───── Material provided ─────

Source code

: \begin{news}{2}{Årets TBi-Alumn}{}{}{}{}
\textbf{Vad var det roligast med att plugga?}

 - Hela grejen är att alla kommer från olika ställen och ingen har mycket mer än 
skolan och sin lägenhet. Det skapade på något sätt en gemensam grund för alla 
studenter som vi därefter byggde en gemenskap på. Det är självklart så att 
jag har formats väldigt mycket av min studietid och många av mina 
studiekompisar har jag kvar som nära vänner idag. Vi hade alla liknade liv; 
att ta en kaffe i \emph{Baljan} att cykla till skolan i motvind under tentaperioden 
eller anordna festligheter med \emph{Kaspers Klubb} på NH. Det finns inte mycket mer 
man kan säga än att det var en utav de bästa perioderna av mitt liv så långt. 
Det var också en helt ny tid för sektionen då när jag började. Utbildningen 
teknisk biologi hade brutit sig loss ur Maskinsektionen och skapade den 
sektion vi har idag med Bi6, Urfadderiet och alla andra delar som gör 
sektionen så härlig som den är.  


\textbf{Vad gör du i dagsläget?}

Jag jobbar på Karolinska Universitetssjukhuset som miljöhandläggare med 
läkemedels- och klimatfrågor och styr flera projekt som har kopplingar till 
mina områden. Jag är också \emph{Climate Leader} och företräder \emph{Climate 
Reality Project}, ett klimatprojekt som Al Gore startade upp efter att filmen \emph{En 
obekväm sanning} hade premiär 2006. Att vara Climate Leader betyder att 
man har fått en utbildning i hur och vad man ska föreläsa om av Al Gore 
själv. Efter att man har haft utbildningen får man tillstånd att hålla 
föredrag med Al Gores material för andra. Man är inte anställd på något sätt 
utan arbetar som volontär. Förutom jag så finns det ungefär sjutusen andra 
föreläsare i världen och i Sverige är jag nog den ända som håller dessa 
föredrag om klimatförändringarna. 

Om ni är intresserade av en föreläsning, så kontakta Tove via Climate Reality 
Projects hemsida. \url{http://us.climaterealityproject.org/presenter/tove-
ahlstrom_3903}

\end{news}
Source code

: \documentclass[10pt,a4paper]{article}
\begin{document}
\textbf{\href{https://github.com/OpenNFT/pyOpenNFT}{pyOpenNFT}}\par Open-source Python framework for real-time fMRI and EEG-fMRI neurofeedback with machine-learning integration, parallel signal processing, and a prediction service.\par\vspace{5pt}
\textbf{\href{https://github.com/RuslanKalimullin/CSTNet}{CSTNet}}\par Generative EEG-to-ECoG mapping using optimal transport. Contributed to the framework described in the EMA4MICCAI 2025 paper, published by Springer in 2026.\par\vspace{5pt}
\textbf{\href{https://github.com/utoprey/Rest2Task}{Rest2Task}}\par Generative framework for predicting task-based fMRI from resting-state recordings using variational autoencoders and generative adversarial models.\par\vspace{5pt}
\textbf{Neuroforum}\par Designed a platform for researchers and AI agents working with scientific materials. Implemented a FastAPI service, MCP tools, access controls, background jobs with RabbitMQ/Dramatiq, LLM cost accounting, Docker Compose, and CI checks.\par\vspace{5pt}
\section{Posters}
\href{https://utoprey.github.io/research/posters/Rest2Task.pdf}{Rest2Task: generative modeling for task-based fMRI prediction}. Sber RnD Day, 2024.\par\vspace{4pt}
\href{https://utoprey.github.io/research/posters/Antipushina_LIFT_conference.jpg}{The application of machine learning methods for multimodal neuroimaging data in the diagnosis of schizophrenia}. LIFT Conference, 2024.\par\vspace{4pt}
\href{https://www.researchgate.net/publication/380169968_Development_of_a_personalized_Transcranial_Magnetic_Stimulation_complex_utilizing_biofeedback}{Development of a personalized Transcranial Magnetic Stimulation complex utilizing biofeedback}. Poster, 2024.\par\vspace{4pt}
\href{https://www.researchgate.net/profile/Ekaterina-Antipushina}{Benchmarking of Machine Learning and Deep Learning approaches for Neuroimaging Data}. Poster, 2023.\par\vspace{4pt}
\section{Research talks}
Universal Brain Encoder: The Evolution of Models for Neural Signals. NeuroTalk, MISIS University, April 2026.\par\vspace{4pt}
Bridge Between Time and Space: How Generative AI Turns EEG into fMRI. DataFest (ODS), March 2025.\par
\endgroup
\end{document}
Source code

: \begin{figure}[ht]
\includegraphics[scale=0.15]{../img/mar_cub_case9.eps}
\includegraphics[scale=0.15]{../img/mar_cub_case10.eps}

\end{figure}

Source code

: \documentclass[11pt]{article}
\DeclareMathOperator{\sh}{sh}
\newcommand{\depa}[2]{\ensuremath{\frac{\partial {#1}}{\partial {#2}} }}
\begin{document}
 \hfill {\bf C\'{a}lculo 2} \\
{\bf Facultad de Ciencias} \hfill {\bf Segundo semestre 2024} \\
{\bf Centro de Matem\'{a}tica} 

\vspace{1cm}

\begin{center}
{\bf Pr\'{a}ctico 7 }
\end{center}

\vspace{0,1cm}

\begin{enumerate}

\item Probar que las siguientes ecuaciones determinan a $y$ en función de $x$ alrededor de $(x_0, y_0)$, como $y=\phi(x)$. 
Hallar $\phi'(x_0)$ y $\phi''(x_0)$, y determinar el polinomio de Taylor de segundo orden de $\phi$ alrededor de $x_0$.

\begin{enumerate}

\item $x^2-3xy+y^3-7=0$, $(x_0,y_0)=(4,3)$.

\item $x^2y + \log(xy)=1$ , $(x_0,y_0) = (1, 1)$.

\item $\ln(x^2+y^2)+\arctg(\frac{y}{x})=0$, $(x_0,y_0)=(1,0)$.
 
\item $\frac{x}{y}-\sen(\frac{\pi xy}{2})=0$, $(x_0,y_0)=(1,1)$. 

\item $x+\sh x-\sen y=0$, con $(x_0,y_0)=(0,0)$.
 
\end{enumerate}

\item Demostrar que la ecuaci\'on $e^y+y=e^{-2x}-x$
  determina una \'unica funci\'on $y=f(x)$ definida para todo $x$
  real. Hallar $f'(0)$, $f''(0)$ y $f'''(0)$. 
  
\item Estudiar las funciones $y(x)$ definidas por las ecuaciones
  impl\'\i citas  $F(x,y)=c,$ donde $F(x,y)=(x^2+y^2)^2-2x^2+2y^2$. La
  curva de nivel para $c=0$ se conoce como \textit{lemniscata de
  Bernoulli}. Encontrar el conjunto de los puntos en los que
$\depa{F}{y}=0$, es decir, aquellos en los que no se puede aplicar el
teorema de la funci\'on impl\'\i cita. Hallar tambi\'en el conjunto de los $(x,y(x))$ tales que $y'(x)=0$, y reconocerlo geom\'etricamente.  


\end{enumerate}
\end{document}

─────

Work task. Please transcribe the listing in full. Keep each line exact.

Solution to this task.
Source code

: \begin{news}{2}{Årets TBi-Alumn}{}{}{}{}
\textbf{Vad var det roligast med att plugga?}

 - Hela grejen är att alla kommer från olika ställen och ingen har mycket mer än 
skolan och sin lägenhet. Det skapade på något sätt en gemensam grund för alla 
studenter som vi därefter byggde en gemenskap på. Det är självklart så att 
jag har formats väldigt mycket av min studietid och många av mina 
studiekompisar har jag kvar som nära vänner idag. Vi hade alla liknade liv; 
att ta en kaffe i \emph{Baljan} att cykla till skolan i motvind under tentaperioden 
eller anordna festligheter med \emph{Kaspers Klubb} på NH. Det finns inte mycket mer 
man kan säga än att det var en utav de bästa perioderna av mitt liv så långt. 
Det var också en helt ny tid för sektionen då när jag började. Utbildningen 
teknisk biologi hade brutit sig loss ur Maskinsektionen och skapade den 
sektion vi har idag med Bi6, Urfadderiet och alla andra delar som gör 
sektionen så härlig som den är.  


\textbf{Vad gör du i dagsläget?}

Jag jobbar på Karolinska Universitetssjukhuset som miljöhandläggare med 
läkemedels- och klimatfrågor och styr flera projekt som har kopplingar till 
mina områden. Jag är också \emph{Climate Leader} och företräder \emph{Climate 
Reality Project}, ett klimatprojekt som Al Gore startade upp efter att filmen \emph{En 
obekväm sanning} hade premiär 2006. Att vara Climate Leader betyder att 
man har fått en utbildning i hur och vad man ska föreläsa om av Al Gore 
själv. Efter att man har haft utbildningen får man tillstånd att hålla 
föredrag med Al Gores material för andra. Man är inte anställd på något sätt 
utan arbetar som volontär. Förutom jag så finns det ungefär sjutusen andra 
föreläsare i världen och i Sverige är jag nog den ända som håller dessa 
föredrag om klimatförändringarna. 

Om ni är intresserade av en föreläsning, så kontakta Tove via Climate Reality 
Projects hemsida. \url{http://us.climaterealityproject.org/presenter/tove-
ahlstrom_3903}

\end{news}
Source code

: \documentclass[10pt,a4paper]{article}
\begin{document}
\textbf{\href{https://github.com/OpenNFT/pyOpenNFT}{pyOpenNFT}}\par Open-source Python framework for real-time fMRI and EEG-fMRI neurofeedback with machine-learning integration, parallel signal processing, and a prediction service.\par\vspace{5pt}
\textbf{\href{https://github.com/RuslanKalimullin/CSTNet}{CSTNet}}\par Generative EEG-to-ECoG mapping using optimal transport. Contributed to the framework described in the EMA4MICCAI 2025 paper, published by Springer in 2026.\par\vspace{5pt}
\textbf{\href{https://github.com/utoprey/Rest2Task}{Rest2Task}}\par Generative framework for predicting task-based fMRI from resting-state recordings using variational autoencoders and generative adversarial models.\par\vspace{5pt}
\textbf{Neuroforum}\par Designed a platform for researchers and AI agents working with scientific materials. Implemented a FastAPI service, MCP tools, access controls, background jobs with RabbitMQ/Dramatiq, LLM cost accounting, Docker Compose, and CI checks.\par\vspace{5pt}
\section{Posters}
\href{https://utoprey.github.io/research/posters/Rest2Task.pdf}{Rest2Task: generative modeling for task-based fMRI prediction}. Sber RnD Day, 2024.\par\vspace{4pt}
\href{https://utoprey.github.io/research/posters/Antipushina_LIFT_conference.jpg}{The application of machine learning methods for multimodal neuroimaging data in the diagnosis of schizophrenia}. LIFT Conference, 2024.\par\vspace{4pt}
\href{https://www.researchgate.net/publication/380169968_Development_of_a_personalized_Transcranial_Magnetic_Stimulation_complex_utilizing_biofeedback}{Development of a personalized Transcranial Magnetic Stimulation complex utilizing biofeedback}. Poster, 2024.\par\vspace{4pt}
\href{https://www.researchgate.net/profile/Ekaterina-Antipushina}{Benchmarking of Machine Learning and Deep Learning approaches for Neuroimaging Data}. Poster, 2023.\par\vspace{4pt}
\section{Research talks}
Universal Brain Encoder: The Evolution of Models for Neural Signals. NeuroTalk, MISIS University, April 2026.\par\vspace{4pt}
Bridge Between Time and Space: How Generative AI Turns EEG into fMRI. DataFest (ODS), March 2025.\par
\endgroup
\end{document}
Source code

: \begin{figure}[ht]
\includegraphics[scale=0.15]{../img/mar_cub_case9.eps}
\includegraphics[scale=0.15]{../img/mar_cub_case10.eps}

\end{figure}

Source code

: \documentclass[11pt]{article}
\DeclareMathOperator{\sh}{sh}
\newcommand{\depa}[2]{\ensuremath{\frac{\partial {#1}}{\partial {#2}} }}
\begin{document}
 \hfill {\bf C\'{a}lculo 2} \\
{\bf Facultad de Ciencias} \hfill {\bf Segundo semestre 2024} \\
{\bf Centro de Matem\'{a}tica} 

\vspace{1cm}

\begin{center}
{\bf Pr\'{a}ctico 7 }
\end{center}

\vspace{0,1cm}

\begin{enumerate}

\item Probar que las siguientes ecuaciones determinan a $y$ en función de $x$ alrededor de $(x_0, y_0)$, como $y=\phi(x)$. 
Hallar $\phi'(x_0)$ y $\phi''(x_0)$, y determinar el polinomio de Taylor de segundo orden de $\phi$ alrededor de $x_0$.

\begin{enumerate}

\item $x^2-3xy+y^3-7=0$, $(x_0,y_0)=(4,3)$.

\item $x^2y + \log(xy)=1$ , $(x_0,y_0) = (1, 1)$.

\item $\ln(x^2+y^2)+\arctg(\frac{y}{x})=0$, $(x_0,y_0)=(1,0)$.
 
\item $\frac{x}{y}-\sen(\frac{\pi xy}{2})=0$, $(x_0,y_0)=(1,1)$. 

\item $x+\sh x-\sen y=0$, con $(x_0,y_0)=(0,0)$.
 
\end{enumerate}

\item Demostrar que la ecuaci\'on $e^y+y=e^{-2x}-x$
  determina una \'unica funci\'on $y=f(x)$ definida para todo $x$
  real. Hallar $f'(0)$, $f''(0)$ y $f'''(0)$. 
  
\item Estudiar las funciones $y(x)$ definidas por las ecuaciones
  impl\'\i citas  $F(x,y)=c,$ donde $F(x,y)=(x^2+y^2)^2-2x^2+2y^2$. La
  curva de nivel para $c=0$ se conoce como \textit{lemniscata de
  Bernoulli}. Encontrar el conjunto de los puntos en los que
$\depa{F}{y}=0$, es decir, aquellos en los que no se puede aplicar el
teorema de la funci\'on impl\'\i cita. Hallar tambi\'en el conjunto de los $(x,y(x))$ tales que $y'(x)=0$, y reconocerlo geom\'etricamente.  


\end{enumerate}
\end{document}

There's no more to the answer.